SOUTH AFRICA – The Competition Tribunal of South Africa has conditionally approved South African Breweries’ (SAB) proposed acquisition of franchise rights for Smirnoff ready-to-drink and Guinness-branded products from Diageo.

SAB is the local subsidiary of AB InBev, the world’s largest beer group while Diageo is the world’s largest producer of spirits, and owns brands such as Guinness, Smirnoff, Johnnie Walker, J&B and Captain Morgan. 

Through the deal, Diageo will grant SAB an exclusive license to manufacture, market, distribute and sell Smirnoff Storm, Guarana, Spin, Pine Twist and Berry Twist.

The Competition Tribunal approved the transaction having stipulated the operations to be undertaken by both parties in regard to the deal.

Following the approval SAB will begin local production of Guinness draught and will continue to import 440ml cans until local sales volumes reach a level that will make local production viable.

However, the deal does not include local production of Guinness Foreign Extra Stout and Guinness Malt variations. SAB was rather granted an option to import these brands for the duration of the agreements.

In relation to the Smirnoff brands, Diageo SA will transfer 11,000 of its Smirnoff branded cooler to South African Breweries at fair market value.

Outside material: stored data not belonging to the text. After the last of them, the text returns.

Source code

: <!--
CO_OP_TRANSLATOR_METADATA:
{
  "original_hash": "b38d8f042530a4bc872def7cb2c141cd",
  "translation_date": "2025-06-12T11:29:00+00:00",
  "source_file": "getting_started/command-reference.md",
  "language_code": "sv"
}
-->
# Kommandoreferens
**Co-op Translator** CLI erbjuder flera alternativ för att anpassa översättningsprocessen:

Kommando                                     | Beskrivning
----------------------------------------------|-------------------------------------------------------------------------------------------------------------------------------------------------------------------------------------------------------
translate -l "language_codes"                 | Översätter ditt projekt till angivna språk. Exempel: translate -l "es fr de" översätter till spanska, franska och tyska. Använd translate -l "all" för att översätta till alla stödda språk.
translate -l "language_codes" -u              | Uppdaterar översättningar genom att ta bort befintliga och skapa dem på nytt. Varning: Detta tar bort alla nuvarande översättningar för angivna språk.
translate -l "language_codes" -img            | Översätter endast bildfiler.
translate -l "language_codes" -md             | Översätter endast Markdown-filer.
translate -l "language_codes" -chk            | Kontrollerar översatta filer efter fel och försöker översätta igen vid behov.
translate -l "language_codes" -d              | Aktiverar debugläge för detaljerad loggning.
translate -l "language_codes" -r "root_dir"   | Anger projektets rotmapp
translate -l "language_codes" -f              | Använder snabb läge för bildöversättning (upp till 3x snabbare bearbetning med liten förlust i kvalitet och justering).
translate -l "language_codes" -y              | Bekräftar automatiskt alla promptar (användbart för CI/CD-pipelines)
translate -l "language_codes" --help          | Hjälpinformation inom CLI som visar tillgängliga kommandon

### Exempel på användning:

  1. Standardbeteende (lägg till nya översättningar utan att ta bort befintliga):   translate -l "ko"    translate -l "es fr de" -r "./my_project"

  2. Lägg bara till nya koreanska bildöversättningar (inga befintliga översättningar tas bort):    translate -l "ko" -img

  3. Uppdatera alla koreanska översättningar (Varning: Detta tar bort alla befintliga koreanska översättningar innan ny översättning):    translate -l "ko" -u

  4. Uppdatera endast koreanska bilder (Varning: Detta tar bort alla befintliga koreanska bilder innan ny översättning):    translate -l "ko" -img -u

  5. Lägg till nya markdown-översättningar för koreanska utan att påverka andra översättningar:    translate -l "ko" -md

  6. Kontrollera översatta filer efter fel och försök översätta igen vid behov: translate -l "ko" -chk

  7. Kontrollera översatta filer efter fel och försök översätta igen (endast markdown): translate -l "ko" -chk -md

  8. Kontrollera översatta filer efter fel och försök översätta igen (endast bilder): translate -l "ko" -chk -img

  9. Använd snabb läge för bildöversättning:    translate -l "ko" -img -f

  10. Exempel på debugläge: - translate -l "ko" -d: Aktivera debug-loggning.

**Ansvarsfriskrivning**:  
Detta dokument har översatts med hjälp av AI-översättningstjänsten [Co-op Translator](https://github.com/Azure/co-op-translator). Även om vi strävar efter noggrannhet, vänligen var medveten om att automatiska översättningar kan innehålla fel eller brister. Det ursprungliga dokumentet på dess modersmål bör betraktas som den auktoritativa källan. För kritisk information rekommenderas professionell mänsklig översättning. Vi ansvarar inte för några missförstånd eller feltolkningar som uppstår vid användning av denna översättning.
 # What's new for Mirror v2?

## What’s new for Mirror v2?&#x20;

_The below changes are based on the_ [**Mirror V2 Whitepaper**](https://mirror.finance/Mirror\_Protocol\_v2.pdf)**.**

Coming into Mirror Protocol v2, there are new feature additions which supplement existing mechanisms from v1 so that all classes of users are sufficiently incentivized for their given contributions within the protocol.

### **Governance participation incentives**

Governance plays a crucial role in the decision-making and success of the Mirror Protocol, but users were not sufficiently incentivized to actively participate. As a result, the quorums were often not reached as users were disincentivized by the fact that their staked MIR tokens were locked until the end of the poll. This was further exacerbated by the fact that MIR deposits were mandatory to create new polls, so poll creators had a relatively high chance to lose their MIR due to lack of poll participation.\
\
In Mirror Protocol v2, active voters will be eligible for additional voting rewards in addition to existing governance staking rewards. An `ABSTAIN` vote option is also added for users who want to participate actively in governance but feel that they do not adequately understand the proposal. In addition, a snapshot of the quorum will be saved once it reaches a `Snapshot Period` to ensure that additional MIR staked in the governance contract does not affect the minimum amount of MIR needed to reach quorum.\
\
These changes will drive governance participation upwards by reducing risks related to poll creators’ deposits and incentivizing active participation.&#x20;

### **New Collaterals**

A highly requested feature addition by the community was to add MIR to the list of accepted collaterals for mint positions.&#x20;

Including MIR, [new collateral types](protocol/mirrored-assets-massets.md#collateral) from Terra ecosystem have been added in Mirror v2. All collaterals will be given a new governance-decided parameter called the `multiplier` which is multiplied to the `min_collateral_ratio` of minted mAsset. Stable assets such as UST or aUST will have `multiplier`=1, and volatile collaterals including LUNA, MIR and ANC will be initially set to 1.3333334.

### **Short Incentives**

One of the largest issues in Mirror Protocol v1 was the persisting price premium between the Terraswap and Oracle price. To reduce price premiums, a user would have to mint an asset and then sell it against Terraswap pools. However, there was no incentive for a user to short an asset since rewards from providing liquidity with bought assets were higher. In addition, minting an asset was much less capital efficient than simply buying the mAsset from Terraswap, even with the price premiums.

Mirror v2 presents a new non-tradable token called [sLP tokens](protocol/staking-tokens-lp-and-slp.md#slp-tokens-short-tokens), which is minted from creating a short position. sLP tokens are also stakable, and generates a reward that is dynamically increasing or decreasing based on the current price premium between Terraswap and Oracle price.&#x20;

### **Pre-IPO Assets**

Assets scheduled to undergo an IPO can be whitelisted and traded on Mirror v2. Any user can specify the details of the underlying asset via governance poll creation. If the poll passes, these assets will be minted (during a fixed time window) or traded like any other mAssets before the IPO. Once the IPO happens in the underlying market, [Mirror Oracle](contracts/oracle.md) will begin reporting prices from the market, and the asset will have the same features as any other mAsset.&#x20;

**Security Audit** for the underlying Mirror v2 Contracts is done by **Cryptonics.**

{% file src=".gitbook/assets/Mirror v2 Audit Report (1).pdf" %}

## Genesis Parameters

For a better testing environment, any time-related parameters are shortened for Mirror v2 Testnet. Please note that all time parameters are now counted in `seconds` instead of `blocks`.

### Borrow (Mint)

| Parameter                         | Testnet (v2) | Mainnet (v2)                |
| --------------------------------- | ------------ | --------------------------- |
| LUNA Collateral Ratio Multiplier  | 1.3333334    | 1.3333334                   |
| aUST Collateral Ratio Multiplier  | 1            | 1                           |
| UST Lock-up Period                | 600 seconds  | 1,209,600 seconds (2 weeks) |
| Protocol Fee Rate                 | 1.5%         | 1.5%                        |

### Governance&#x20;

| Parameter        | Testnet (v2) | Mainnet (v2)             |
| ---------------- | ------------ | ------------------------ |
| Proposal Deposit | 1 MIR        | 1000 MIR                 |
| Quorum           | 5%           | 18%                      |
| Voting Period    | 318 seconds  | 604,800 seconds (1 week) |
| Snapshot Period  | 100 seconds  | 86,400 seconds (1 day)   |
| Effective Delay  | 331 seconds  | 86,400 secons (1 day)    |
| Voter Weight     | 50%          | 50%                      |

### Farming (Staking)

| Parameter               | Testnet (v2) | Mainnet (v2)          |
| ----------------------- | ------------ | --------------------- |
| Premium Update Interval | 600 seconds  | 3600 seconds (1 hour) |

They will be required to meet specific growth targets in line with the growth of similar brands.

To ensure consistency of Smirnoff brand innovations and image with its global and South African spirit brands Diageo will retain creative oversight.

SAB will spend a specified portion of net sales to advertise and promote both the Guinness and Smirnoff brands to achieve the needed sales volume.

“However, SAB will still be able to have specific promotions in which the licensed brands and SAB brands can be sold and promoted as a combined offering for a limited duration,” the tribunal said.

The Tribunal’s approval has also instituted measures to regulate the flow of information between parties “to avoid inappropriate exchanges of competitively sensitive information”.

Andrew Murray, vice-president for finance at SAB and AB InBev Africa, said ‘’the licensing agreement is a great opportunity that will allow the group’s distribution capabilities to increase the availability of these brands for consumers and to drive profitable growth for the brands.”